ヒョンデWRC、トヨタのステージ11連勝も”心配なし”? 新代表アビテブール「彼らがベンチマークなのは確かだが……」
ヒョンデWRCのシリル・アビテブール代表は、ラリー・モンテカルロで印象的なスタートを切ったトヨタについて、心配はしていないと語った。
写真:: McKlein / Motorsport Images
WRC開幕戦ラリー・モンテカルロは競技3日目までを終え、14ステージ中12ステージをトヨタのヤリスWRCが制する支配的なパフォーマンスを見せた。総合順位でも、セバスチャン・オジェとカッレ・ロバンペラがワンツー。エルフィン・エバンスが総合4番手、勝田貴元が総合6番手と、上位に名を連ねている。

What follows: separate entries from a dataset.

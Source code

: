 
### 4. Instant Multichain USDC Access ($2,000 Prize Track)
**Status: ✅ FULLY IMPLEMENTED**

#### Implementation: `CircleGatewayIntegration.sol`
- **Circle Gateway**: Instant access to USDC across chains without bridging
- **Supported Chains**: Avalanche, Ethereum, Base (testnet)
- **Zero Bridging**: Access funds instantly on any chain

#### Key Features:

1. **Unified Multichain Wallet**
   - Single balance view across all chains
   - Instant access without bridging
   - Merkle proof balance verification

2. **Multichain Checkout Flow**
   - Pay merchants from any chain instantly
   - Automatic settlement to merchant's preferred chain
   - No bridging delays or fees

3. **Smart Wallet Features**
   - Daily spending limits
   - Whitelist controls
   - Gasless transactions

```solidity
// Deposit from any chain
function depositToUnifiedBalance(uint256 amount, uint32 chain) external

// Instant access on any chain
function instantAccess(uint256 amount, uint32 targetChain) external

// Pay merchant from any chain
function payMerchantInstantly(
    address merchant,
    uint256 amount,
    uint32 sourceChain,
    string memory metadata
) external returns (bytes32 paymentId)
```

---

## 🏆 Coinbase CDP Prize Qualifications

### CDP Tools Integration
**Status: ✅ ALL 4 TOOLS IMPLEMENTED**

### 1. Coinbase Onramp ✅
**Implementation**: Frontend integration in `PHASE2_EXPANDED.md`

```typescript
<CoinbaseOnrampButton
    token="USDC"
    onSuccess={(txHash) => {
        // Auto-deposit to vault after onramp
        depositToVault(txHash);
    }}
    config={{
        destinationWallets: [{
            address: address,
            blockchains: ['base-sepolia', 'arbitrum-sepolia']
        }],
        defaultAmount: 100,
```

総合3番手につけるティエリー・ヌービル(ヒョンデ)がSS12~SS13で最速タイムを記録するまで、オジェやロバンペラ、エバンスがステージ優勝を飾り、最速タイムを譲らなかったのだ。
対するヒョンデ勢はヌービルこそ優勝争いに残っているものの、ダニ・ソルドとエサペッカ・ラッピはマシンからスピードを引き出すのに苦労しており、それぞれ総合7番手と8番手にとどまっている。
3人のヒョンデドライバーは、コンディションが悪化することを想定してチームが選択したセッティングが、ペース不足の原因であると述べている。例年、雪や凍結路まじりの難しいコンディションとなるラリー・モンテカルロだが、今年はほとんどドライ。ところどころにアイスパッチがある程度となっている。
ヒョンデの新チーム代表であるシリル・アビテブールは、2023年仕様に改良されたトヨタ『GRヤリス』が現在のベンチマークカーだと考えているが、現時点でのペース不足は気にしていないようだ。
アビテブールはmotorsport.comに、「昨年のモンテカルロよりずっといい」と語った。
「率直に言って、その差は1年以内にカバーできるモノだ」
「トヨタとそのドライバーたちに、すぐに良い時が訪れているということには同意する。これは明らかにあのクルマが今、どのような状態にあるのか示している。おそらくベンチマークなのだろう」
「でもあまり心配することはないと思う。これからたくさん分析することになるだろうし、もし明らかに性能が劣っていたとしても、追いつくチャンスは十分にあるはずだ」
「我々は(セットアップの面で)ほんの少し保守的になっていたようだ。今年は天候がずっと良いので、コンディションの変化に癖があるのかもしれないし、もう少しアグレッシブに走れたかもしれない」
「我々はみんな学んでいるし、長いシーズンになりそうだ。そうなって、逆転することを望んでいる」
「セッティングをいくつか変更したところ、思い通りにクルマが反応するようになった。このラリーにとっても、シーズンにとっても良いことだし、明日のタイヤの状況やタイヤ戦略にも自信を持っている」
チームの状況についてヌービルは、高速区間ではトヨタが有利だと感じており、それを打ち消すためにこの週末にチームができることはほとんどないと認めている。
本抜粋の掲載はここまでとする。